Nuno Correia is a Full Professor at NOVA. He is the coordinator of the Multimodal Systems area of the NOVA-LINCS research unit. Nuno Correia is currently the coordinator of the PhD program in Computer Science and the FCT NOVA coordinator of the PhD program in Digital Media. His research interests cover several aspects of interactive multimedia, creativity, cultural heritage and digital arts. He was a researcher at Interval Research, Palo Alto, CA, and a researcher at INESC, Portugal. He participated in several EU funded research projects (recently the EC funded H2020 project Cognitus and the Connecting Europe Facility (CEF) CultureMoves) and evaluated national and international projects. Current work, supported through national projects and new EU projects (T-Factor, CRAFT, WEAVE), includes video archives, mobile image processing, AR and VR, multimodal interfaces for exploring art collections, and art+technology initiatives . Nuno Correia supervised 14 doctoral theses and about 60 master theses already completed and currently supervises several doctoral and master dissertations. He is the author or co-author of more than 100 publications in journals, conferences and books. Nuno Correia is a member of the board (FCT NOVA representative) of the recently launched NOVA Institute of Arts and Technology.
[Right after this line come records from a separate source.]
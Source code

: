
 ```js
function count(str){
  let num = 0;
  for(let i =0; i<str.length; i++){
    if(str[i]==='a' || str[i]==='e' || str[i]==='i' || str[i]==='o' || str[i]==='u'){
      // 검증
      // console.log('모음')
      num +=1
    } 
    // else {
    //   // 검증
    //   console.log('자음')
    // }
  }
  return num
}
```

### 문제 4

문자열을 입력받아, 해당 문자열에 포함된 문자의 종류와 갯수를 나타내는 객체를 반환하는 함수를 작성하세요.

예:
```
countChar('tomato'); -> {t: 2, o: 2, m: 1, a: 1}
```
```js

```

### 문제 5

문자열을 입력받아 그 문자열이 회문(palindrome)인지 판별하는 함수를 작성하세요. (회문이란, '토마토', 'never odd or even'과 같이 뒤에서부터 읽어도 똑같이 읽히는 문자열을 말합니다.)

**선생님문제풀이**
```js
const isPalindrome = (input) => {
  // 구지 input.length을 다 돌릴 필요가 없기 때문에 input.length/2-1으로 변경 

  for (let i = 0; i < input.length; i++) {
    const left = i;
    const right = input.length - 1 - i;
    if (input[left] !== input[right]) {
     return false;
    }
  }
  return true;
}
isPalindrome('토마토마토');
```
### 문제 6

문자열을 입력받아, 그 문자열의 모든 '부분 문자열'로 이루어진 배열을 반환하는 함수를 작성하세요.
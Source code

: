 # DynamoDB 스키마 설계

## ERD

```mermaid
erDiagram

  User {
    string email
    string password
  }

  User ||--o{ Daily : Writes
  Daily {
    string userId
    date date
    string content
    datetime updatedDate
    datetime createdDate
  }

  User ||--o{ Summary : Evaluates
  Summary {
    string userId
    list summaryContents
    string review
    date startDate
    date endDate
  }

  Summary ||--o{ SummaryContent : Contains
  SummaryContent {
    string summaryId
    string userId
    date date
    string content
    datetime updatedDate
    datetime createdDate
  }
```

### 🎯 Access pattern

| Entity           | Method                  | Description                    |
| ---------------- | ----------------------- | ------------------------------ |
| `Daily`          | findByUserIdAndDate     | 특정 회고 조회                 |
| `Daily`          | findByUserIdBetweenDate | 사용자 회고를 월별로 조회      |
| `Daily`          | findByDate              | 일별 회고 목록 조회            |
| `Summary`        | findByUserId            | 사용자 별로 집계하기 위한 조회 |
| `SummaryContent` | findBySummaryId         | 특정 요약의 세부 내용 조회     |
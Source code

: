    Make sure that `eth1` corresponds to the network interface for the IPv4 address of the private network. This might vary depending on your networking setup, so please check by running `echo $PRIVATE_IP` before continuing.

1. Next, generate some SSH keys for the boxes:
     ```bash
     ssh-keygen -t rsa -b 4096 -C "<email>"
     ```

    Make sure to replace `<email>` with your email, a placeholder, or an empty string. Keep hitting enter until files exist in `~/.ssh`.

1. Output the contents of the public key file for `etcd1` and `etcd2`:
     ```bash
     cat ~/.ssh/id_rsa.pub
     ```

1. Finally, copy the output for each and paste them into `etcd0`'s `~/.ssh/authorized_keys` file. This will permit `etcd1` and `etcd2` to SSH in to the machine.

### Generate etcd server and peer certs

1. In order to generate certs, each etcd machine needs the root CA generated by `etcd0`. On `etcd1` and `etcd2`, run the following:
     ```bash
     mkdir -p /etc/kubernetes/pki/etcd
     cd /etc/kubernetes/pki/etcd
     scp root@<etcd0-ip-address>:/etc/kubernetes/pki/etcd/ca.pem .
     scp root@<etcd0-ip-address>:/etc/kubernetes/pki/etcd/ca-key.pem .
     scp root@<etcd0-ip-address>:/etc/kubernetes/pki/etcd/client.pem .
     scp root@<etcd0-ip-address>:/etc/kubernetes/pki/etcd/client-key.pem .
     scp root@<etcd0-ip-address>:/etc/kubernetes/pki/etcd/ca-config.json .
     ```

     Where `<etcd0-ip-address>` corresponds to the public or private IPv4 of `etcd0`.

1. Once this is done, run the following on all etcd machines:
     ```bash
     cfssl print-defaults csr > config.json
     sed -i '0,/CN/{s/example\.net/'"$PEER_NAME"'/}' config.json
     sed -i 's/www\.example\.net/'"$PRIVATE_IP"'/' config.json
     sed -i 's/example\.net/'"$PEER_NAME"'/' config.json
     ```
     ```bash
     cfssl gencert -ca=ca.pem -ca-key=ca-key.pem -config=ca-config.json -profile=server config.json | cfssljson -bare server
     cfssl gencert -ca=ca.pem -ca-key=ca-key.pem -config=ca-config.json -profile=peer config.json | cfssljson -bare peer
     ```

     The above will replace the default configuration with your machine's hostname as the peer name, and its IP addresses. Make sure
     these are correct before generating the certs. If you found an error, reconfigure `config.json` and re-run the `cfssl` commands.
Stephan Jürgens holds a PhD on Contemporary Choreography and New Media Technologies. His research interests concentrate on designing creative strategies for live performance involving interactive systems. He has been teaching movement research, interdisciplinary choreography and interactive system design in many different learning environments and institutions for many different people ranging from interested beginners to professional performers and MA/PhD students. He collaborated on several international research projects, such as TKB, BlackBox Arts&Cognition, and Moving Digits, all of which investigate the use of recent technology in Contemporary Dance and Live Performance. As a choreographer he has presented several works supported by the Portuguese Ministry of Culture. His collaborative digital performance work .txt won the national multimedia prize in 2010. Author of several papers and book chapters in international and national publications.
Rui Rodrigues is a PhD Student in Computer Science at NOVA LINCS and the Computer Science Department of the Faculty of Science and Technology of the NOVA University Lisbon. He is a Teaching Assistant at the Department of Systems and Informatics of the Setúbal School of Technology of the Instituto Politécnico de Setúbal, where he teaches classes about web development and service-oriented architectures. His research interests cover several aspects of web technologies, interactive multimedia and HCI. He was an IT professional for nine years, where he developed software and managed software development teams. Recently he finished participation in the project CEF CultureMoves, and now he joined the ongoing project CEF Weave.